Harvey Specter isn't just the best closer in New York, he might be the best closer in all of Major League Baseball. AU.

Notes:

Posted 21-22 just now.

Chapter Text

Late August, pennant race, 3-2, top of the ninth. Music blares over the loudspeakers: Beethoven. The crowd has been roaring since long before the music cue, but they've held something in reserve and shake the air with their screams. It is an impressive effect, even on the home team. The outfield door swings open and the Ghost steps onto the warning track and tips his cap to home plate. He sprints to the mound, glove on his left hand, ready to blow the competition away.

Harvey Specter has a lot of saves under his belt. He's small for a pitcher, just under six foot and without the big thighs of a hurler. He's not young either: 31, first year into his big free-agent contract. His nape is neatly shaved under his ball cap and he wears none of the totemic jewelry -- magnetic necklaces, copper bracelets -- that are popular among his bullpen brethren. Bucking the trend of huge baggy trousers, his uniform fits him closely, in the old style. The pinstripes end at his knees and the black socks take over. As is Yankee tradition, he wears no name on his home jersey. You're just supposed to know who #00 is.

He doesn't need to throw long off the mound, just to keep himself warm while the network is on commercials. Litt is crouched behind home plate, mask firmly in place, though he adjusts it after every catch. He flashes a couple of signs against his thigh so Harvey will see: white tape on his index and ring fingers. Harvey might be the only pitcher on the team who knows that index finger is broken, victim of a bad foul tip two days ago in the 3rd. Catchers have a thing about playing hurt, moreso even than closers.

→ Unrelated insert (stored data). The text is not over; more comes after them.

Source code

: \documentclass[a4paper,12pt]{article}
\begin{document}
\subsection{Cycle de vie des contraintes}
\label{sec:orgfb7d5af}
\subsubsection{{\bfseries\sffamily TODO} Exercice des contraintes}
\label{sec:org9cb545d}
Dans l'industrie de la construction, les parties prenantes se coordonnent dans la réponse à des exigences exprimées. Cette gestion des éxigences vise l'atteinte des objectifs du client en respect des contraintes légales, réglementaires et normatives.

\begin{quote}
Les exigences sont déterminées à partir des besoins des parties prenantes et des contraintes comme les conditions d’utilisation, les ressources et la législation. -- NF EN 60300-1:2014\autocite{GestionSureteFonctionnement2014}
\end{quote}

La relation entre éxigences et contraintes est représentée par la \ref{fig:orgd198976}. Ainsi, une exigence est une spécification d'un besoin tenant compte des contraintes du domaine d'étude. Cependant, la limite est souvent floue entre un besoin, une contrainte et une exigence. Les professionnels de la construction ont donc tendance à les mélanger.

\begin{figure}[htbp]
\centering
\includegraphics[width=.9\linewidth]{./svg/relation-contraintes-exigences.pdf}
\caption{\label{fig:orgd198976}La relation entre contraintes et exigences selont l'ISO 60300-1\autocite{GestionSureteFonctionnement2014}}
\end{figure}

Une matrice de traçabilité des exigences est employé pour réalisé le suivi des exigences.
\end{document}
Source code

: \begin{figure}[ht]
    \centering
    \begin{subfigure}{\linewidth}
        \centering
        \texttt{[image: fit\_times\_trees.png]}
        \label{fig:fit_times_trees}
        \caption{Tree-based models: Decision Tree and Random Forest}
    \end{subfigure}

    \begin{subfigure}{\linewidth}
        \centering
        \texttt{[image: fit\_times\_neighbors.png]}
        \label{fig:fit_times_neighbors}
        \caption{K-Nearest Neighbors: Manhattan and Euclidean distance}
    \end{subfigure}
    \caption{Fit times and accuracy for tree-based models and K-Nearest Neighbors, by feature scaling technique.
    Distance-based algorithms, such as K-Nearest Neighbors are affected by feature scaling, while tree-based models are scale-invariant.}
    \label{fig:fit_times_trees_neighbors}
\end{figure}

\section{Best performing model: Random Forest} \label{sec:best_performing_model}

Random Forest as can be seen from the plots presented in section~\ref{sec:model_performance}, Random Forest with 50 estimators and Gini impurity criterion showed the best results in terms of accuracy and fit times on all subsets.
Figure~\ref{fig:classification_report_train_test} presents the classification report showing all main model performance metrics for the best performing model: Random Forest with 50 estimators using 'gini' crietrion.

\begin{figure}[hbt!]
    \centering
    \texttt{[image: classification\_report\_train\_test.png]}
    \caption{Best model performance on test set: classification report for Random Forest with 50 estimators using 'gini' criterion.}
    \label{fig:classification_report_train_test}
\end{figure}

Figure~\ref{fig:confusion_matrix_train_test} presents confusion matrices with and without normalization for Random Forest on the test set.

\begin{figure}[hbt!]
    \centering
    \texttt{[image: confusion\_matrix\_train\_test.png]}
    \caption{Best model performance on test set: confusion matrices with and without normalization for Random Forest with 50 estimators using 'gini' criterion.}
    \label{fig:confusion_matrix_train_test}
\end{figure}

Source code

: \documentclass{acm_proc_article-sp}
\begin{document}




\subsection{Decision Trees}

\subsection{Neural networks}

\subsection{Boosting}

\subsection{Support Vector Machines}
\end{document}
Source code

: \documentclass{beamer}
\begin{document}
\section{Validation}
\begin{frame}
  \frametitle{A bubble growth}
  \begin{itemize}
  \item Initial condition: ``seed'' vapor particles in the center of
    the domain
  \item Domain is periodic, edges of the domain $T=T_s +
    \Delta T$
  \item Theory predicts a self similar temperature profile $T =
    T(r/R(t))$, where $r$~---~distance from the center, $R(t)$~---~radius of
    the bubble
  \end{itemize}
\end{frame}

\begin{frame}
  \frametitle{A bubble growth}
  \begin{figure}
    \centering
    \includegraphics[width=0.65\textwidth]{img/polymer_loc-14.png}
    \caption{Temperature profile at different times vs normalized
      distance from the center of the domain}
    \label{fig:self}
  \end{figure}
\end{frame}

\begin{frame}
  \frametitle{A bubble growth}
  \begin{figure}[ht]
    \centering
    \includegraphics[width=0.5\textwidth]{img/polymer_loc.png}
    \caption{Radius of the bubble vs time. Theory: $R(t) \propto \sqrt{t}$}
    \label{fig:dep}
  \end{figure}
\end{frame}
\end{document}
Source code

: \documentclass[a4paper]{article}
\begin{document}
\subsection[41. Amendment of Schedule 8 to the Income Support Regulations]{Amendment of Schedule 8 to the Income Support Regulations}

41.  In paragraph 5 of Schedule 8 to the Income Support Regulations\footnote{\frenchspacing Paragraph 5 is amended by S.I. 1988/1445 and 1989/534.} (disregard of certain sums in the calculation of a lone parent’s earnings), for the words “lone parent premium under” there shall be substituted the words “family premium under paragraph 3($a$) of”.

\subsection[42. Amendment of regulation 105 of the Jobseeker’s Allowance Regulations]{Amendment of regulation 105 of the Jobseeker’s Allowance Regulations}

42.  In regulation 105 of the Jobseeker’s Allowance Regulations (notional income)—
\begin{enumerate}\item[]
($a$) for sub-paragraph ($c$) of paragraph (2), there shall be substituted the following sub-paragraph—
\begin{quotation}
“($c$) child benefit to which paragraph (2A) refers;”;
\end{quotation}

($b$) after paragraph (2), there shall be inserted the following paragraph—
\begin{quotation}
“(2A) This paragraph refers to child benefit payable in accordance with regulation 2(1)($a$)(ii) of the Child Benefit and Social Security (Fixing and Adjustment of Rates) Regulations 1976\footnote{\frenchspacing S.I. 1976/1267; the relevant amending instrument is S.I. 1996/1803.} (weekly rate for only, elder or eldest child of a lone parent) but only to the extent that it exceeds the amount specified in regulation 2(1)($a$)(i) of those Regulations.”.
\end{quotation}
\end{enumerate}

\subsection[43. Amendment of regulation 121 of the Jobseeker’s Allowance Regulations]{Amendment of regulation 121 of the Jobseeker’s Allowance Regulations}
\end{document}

They get the go-ahead and the batter stands in. Harvey makes quick work of him. He's famous for his cut fastball, in on the hands of lefties and away from right-handed batters. He has honed his aim over the years so he can locate precisely that magical line at the edge of the strike zone, and fool almost any batter. The man in front of him goes down on three swings.

"All right all right," shouts Litt, and tosses the ball around the bases. Harvey's not a crazy perfectionist like Jim Palmer used to be, but he can see out of the corner of his eye that his second baseman is out of position, flapping his gums at the outfielders. That kid's going to be a problem. Harvey pushes that out of his mind and concentrates on the next batter.

He bends forward with his hands behind his back. White-marked fingers flash and Harvey nods his agreement. Litt throws a couple of extra signals -- one of them a warning to the shortstop about his clueless teammate -- and settles in the dirt. The umpire behind him leans in. Harvey sets his foot on the rubber and rears up and throws: hip, back, shoulder, elbow, wrist. That last flick as the ball leaves his fingertips gives it spin, and he balances on his landing foot as he watches the ball break late and evade the bat. Another strike.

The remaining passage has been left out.